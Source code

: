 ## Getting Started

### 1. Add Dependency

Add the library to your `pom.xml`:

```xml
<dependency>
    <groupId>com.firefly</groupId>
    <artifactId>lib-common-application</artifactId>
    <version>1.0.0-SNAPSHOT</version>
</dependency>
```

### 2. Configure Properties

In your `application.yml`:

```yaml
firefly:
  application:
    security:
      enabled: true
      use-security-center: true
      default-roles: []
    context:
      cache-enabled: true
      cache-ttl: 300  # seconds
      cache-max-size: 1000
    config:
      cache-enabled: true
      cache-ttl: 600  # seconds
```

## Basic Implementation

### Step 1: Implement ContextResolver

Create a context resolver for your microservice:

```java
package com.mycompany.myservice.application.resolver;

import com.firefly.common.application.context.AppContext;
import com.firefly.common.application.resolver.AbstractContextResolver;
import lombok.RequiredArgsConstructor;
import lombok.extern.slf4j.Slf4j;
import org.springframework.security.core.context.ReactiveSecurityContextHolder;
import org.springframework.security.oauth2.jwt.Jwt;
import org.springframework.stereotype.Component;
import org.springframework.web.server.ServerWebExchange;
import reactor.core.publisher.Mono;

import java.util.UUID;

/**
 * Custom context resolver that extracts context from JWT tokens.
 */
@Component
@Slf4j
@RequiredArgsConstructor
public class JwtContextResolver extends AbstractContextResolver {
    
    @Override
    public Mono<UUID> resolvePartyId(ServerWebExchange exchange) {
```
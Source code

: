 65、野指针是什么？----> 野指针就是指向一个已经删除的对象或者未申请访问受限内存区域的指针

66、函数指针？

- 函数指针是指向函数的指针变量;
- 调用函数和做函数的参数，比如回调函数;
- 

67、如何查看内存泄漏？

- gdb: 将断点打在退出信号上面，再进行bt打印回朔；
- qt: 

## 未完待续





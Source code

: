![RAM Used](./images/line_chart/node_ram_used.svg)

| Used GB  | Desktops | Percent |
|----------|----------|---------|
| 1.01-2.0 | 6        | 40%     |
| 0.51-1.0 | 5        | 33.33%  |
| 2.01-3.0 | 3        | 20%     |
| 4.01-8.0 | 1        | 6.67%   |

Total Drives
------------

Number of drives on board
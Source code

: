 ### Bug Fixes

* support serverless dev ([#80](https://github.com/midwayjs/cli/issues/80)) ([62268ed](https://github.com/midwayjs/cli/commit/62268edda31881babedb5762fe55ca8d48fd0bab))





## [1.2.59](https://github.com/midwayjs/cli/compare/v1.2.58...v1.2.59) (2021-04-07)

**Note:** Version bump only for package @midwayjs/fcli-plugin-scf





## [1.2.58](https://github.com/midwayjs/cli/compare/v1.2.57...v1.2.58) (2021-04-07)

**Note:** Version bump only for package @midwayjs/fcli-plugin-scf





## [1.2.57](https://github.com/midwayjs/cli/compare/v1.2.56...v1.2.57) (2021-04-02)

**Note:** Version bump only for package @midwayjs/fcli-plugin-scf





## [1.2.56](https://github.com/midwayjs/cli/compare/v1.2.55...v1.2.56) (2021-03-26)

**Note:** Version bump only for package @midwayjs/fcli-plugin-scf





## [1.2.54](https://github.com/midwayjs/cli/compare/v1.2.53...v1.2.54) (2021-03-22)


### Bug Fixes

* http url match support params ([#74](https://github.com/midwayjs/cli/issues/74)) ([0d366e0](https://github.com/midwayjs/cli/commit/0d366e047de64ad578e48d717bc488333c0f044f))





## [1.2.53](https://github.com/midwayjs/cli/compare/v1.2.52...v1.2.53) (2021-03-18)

* * *

Check each line of the entries above for the word "security". List the ones that have it.

    security:
      use-security-center: true
import org.springframework.security.core.context.ReactiveSecurityContextHolder;
import org.springframework.security.oauth2.jwt.Jwt;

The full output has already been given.